We hit two major hurdles in this iteration. First, the added overhead of learning kubectl front-to-back was not ideal. Second, we started running into issues were folks were forgetting to commit configuration changes. This is a big problem because outdated configurations can cause subsequent releases to fail or applications to launch with stale configurations. Both of these factors led us back to the drawing board.
The one notable thing we did at this stage was grouping all manifest files into a single configurations repository. The repository is organized by region (Data Center location or AWS region), and then by Kubernetes cluster name. Each cluster has an “apps” folder where application deployment files live.
We needed a solution that removed the hard requirement on Kubectl as well as the need to manually commit changes to the configurations repository. After some discussion, we decided to build a rest API service that would handle both: k8s-app-deployer
k8s-app-deployer requires the following parameters: region, Kubernetes cluster name, deployment file name, docker image tag, and deployment method. The application uses the values of these to run deployments and commit the changes to the configuration repository.

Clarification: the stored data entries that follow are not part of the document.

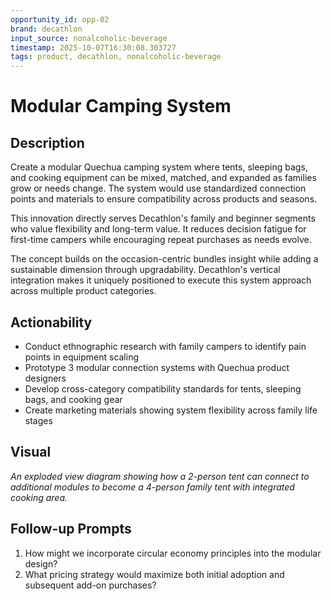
 ```yaml
---
opportunity_id: opp-02
brand: decathlon
input_source: nonalcoholic-beverage
timestamp: 2025-10-07T16:30:08.303727
tags: product, decathlon, nonalcoholic-beverage
---
```


# Modular Camping System

## Description

Create a modular Quechua camping system where tents, sleeping bags, and cooking equipment can be mixed, matched, and expanded as families grow or needs change. The system would use standardized connection points and materials to ensure compatibility across products and seasons.

This innovation directly serves Decathlon's family and beginner segments who value flexibility and long-term value. It reduces decision fatigue for first-time campers while encouraging repeat purchases as needs evolve.

The concept builds on the occasion-centric bundles insight while adding a sustainable dimension through upgradability. Decathlon's vertical integration makes it uniquely positioned to execute this system approach across multiple product categories.

## Actionability

- Conduct ethnographic research with family campers to identify pain points in equipment scaling
- Prototype 3 modular connection systems with Quechua product designers
- Develop cross-category compatibility standards for tents, sleeping bags, and cooking gear
- Create marketing materials showing system flexibility across family life stages

## Visual

*An exploded view diagram showing how a 2-person tent can connect to additional modules to become a 4-person family tent with integrated cooking area.*

## Follow-up Prompts

1. How might we incorporate circular economy principles into the modular design?
2. What pricing strategy would maximize both initial adoption and subsequent add-on purchases?
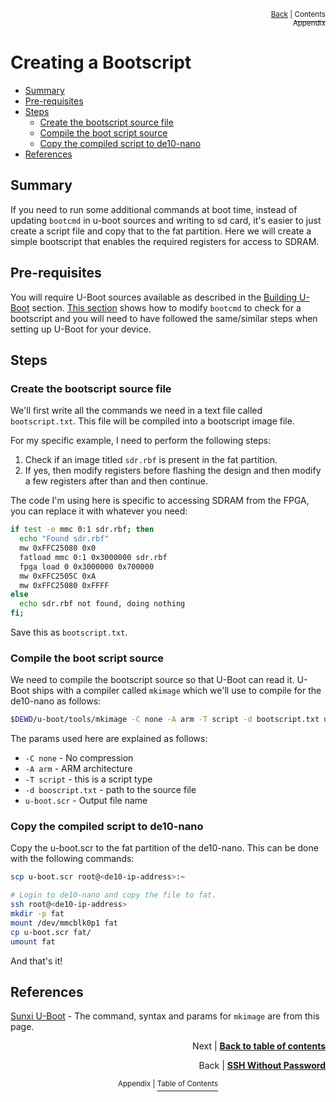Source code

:<p align="right"><sup><a href="SSH-Without-Password.md">Back</a> | </sup><a href="../README.md#appendix"><sup>Contents</sup></a>
<br/>
<sup>Appendix</sup></p>

# Creating a Bootscript

<!-- START doctoc generated TOC please keep comment here to allow auto update -->
<!-- DON'T EDIT THIS SECTION, INSTEAD RE-RUN doctoc TO UPDATE -->

- [Summary](#summary)
- [Pre-requisites](#pre-requisites)
- [Steps](#steps)
  - [Create the bootscript source file](#create-the-bootscript-source-file)
  - [Compile the boot script source](#compile-the-boot-script-source)
  - [Copy the compiled script to de10-nano](#copy-the-compiled-script-to-de10-nano)
- [References](#references)

<!-- END doctoc generated TOC please keep comment here to allow auto update -->

## Summary

If you need to run some additional commands at boot time, instead of updating `bootcmd` in u-boot sources and writing to sd card, it's easier to just create a script file and copy that to the fat partition. Here we will create a simple bootscript that enables the required registers for access to SDRAM.

## Pre-requisites

You will require U-Boot sources available as described in the [Building U-Boot](./Building-the-Universal-Bootloader-U-Boot.md#configure-u-boot-to-flash-fpga-automatically-at-boot-time) section. [This section](./Building-the-Universal-Bootloader-U-Boot.md#configure-u-boot-to-flash-fpga-automatically-at-boot-time) shows how to modify `bootcmd` to check for a bootscript and you will need to have followed the same/similar steps when setting up U-Boot for your device.

## Steps

### Create the bootscript source file

We'll first write all the commands we need in a text file called `bootscript.txt`. This file will be compiled into a bootscript image file.

For my specific example, I need to perform the following steps:

1. Check if an image titled `sdr.rbf` is present in the fat partition.
2. If yes, then modify registers before flashing the design and then modify a few registers after than and then continue.

The code I'm using here is specific to accessing SDRAM from the FPGA, you can replace it with whatever you need:

```bash
if test -e mmc 0:1 sdr.rbf; then
  echo "Found sdr.rbf"
  mw 0xFFC25080 0x0
  fatload mmc 0:1 0x3000000 sdr.rbf
  fpga load 0 0x3000000 0x700000
  mw 0xFFC2505C 0xA
  mw 0xFFC25080 0xFFFF
else
  echo sdr.rbf not found, doing nothing
fi;
```

Save this as `bootscript.txt`.

### Compile the boot script source

We need to compile the bootscript source so that U-Boot can read it. U-Boot ships with a compiler called `mkimage` which we'll use to compile for the de10-nano as follows:

```bash
$DEWD/u-boot/tools/mkimage -C none -A arm -T script -d bootscript.txt u-boot.scr
```

The params used here are explained as follows:

- `-C none` - No compression
- `-A arm` - ARM architecture
- `-T script` - this is a script type
- `-d booscript.txt` - path to the source file
- `u-boot.scr` - Output file name

### Copy the compiled script to de10-nano

Copy the u-boot.scr to the fat partition of the de10-nano. This can be done with the following commands:

```bash
scp u-boot.scr root@<de10-ip-address>:~

# Login to de10-nano and copy the file to fat.
ssh root@<de10-ip-address>
mkdir -p fat
mount /dev/mmcblk0p1 fat
cp u-boot.scr fat/
umount fat
```

And that's it!

## References

[Sunxi U-Boot](https://linux-sunxi.org/U-Boot) - The command, syntax and params for `mkimage` are from this page.

<p align="right">Next | <b><a href="../README.md">Back to table of contents</a></b>
<br/>
<p align="right">Back | <b><a href="SSH-Without-Password.md">SSH Without Password</a></p>
</b><p align="center"><sup>Appendix | </sup><a href="../README.md#appendix"><sup>Table of Contents</sup></a></p>
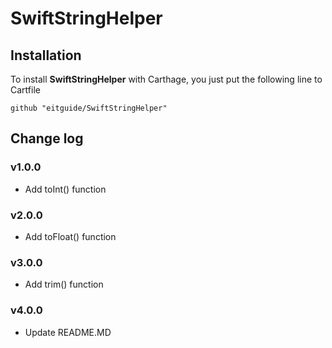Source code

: # SwiftStringHelper

## Installation

To install **SwiftStringHelper** with Carthage, you just put the following line to Cartfile

```github "eitguide/SwiftStringHelper"```

## Change log
### v1.0.0
* Add toInt() function
### v2.0.0
* Add toFloat() function
### v3.0.0
* Add trim() function
### v4.0.0
* Update README.MD

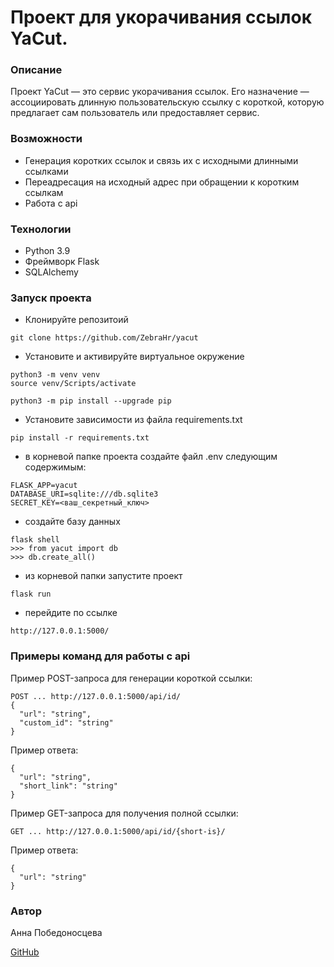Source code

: # Проект для укорачивания ссылок YaCut.

### Описание
Проект YaCut — это сервис укорачивания ссылок. Его назначение — ассоциировать длинную пользовательскую ссылку с короткой, которую предлагает сам пользователь или предоставляет сервис.

### Возможности
- Генерация коротких ссылок и связь их с исходными длинными ссылками
- Переадресация на исходный адрес при обращении к коротким ссылкам
- Pабота с api

### Технологии
- Python 3.9
- Фреймворк Flask
- SQLAlchemy

### Запуск проекта
- Клонируйте репозитоий
```
git clone https://github.com/ZebraHr/yacut
```
- Установите и активируйте виртуальное окружение
```
python3 -m venv venv
source venv/Scripts/activate
```
```
python3 -m pip install --upgrade pip
```
- Установите зависимости из файла requirements.txt
```
pip install -r requirements.txt
``` 
-  в корневой папке проекта создайте файл .env следующим содержимым:
```
FLASK_APP=yacut
DATABASE_URI=sqlite:///db.sqlite3
SECRET_KEY=<ваш_секретный_ключ>
```
- создайте базу данных
```
flask shell
>>> from yacut import db
>>> db.create_all()
```

- из корневой папки запустите проект
```
flask run
```
- перейдите по ссылке
```
http://127.0.0.1:5000/ 
```
### Примеры команд для работы с api
Пример POST-запроса для генерации короткой ссылки:
```
POST ... http://127.0.0.1:5000/api/id/
{
  "url": "string",
  "custom_id": "string"
}
```
Пример ответа:
```
{
  "url": "string",
  "short_link": "string"
}
```
Пример GET-запроса для получения полной ссылки:
```
GET ... http://127.0.0.1:5000/api/id/{short-is}/
```
Пример ответа:
```
{
  "url": "string"
}
```

### Автор
Анна Победоносцева

[GitHub](https://github.com/ZebraHr)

A deployment in this iteration is kicked-off when a developer pushes an image up to Docker Hub. Docker Hub fires off a webhook to the k8s-app-deployer once the image is received. The deployer performs the deployment. Although we use Docker Hub as the trigger for a deployment, k8s-app-deployer can be called from anywhere including a developer’s local machine.

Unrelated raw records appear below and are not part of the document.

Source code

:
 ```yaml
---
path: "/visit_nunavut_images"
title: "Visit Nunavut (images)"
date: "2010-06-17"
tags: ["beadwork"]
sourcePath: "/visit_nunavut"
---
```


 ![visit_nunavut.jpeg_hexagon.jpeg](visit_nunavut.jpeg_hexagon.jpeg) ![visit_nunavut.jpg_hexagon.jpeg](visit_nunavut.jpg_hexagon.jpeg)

The obvious shortcoming of this approach is that any push to a Docker Hub repository fires off a deployment, which can lead to unintended deployments. To add to this, we were missing a CI system in the pipeline.
The previous iteration made it really easy to deploy applications but we were lacking a proper CI. We counted on developers to run tests locally before deploying; definitely not ideal. So we introduced a CI system in this iteration: SemaphoreCI.
Here, a typical deployment starts off with a GitHub pull request. The code is reviewed and merged into one of three branches: dev, stage, master. The branches are mapped to the corresponding environments: development, staging, and production. A merge into one of the three branches triggers the CI. The CI, in turn, fires off an image build and runs the corresponding tests. If tests fail, the deployment process stops. If tests pass, the Docker image is pushed up to a docker registry, and k8s-app-deployer is called by the CI system via a REST call. The k8s-app-deployer application works the same way as it did in Iteration Two. It uses the parameters passed by the CI system to deploy the new image out to the correct Kubernetes cluster. Likewise, changes to the configuration files are checked into the configuration repository automatically. Finally, the deployer reports deployment event to Slack and a Kafka topic for observability.
One of the benefits of this architecture is that it is flexible and can easily be updated or extended. For example, any of the following components, GitHub, SemaphoreCI, Docker Hub can be swapped out with other solutions; say, BitBucket, CircleCI, or ECR. Similarly, we can easily add another CI without affecting the pipeline above. We’d simply have a second CI calling k8s-app-deployer.
The mission of the infrastructure team from the very beginning has been to empower others to efficiently create and iterate at scale. To this end, we’ve focused on making deployments as painless as possible. We started off with manual deployments triggered via Chef runs to now having fully automated deployments triggered by a repository branch merge. Through the process, the number of daily releases has increased significantly. We’ve gone from an average of a few releases per week, to more than 50 per day. The deployment process has evolved over time and will continue to do so in order to meet the needs of our team.